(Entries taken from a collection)
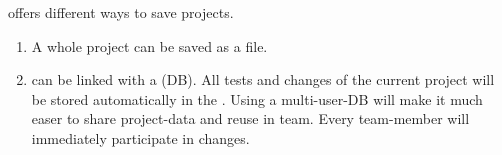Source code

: \GD offers different ways to save projects. 
\begin{enumerate}
\item A whole project can be saved as a file. 
\item \GD can be  linked with a \bxdb (DB). All tests
 and changes  of the current project will be stored automatically in the \bxdb. Using a
 multi-user-DB will
 make it much easer to share project-data and reuse \gdcases in
 team.   Every team-member will  immediately  participate in changes. 
\end{enumerate}

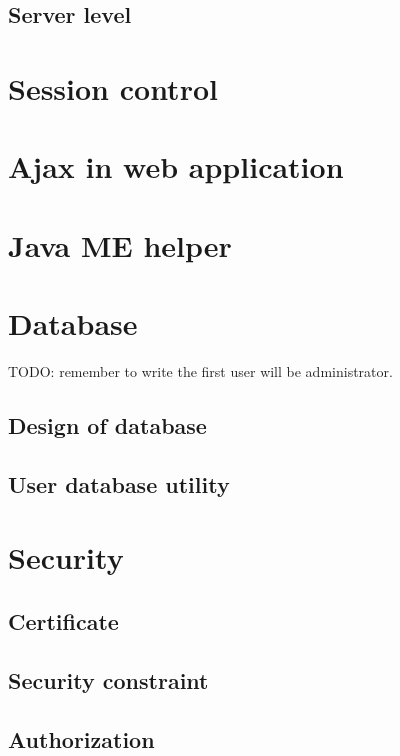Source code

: \subsection{Server level}
\label{sec:WebApplication:ValidationMechanism:ServerLevel}

\section{Session control}
\label{sec:WebApplication:SessionControl}

\section{Ajax in web application}
\label{sec:WebApplication:AjaxInWebApplication}

\section{Java ME helper}
\label{sec:WebApplication:JavaMEHelper}

\section{Database}
\label{sec:WebApplication:Database}

\textsf{TODO: remember to write the first user will be administrator.}


\subsection{Design of database}
\label{sec:WebApplication:Database:DesignOfDatabase}

\subsection{User database utility}
\label{sec:WebApplication:Database:UserDatabaseUtility}

\section{Security}
\label{sec:WebApplication:Security}

\subsection{Certificate}
\label{sec:WebApplication:Security:Certificate}

\subsection{Security constraint}
\label{sec:WebApplication:Security:SecurityConstraint}

\subsection{Authorization}
\label{sec:WebApplication:Authorization}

● **Try it**
Lines with the word "Security" in them should be copied from the preceding records.

● **Result of the task**
\section{Security}
\label{sec:WebApplication:Security}
\label{sec:WebApplication:Security:Certificate}
\subsection{Security constraint}
\label{sec:WebApplication:Security:SecurityConstraint}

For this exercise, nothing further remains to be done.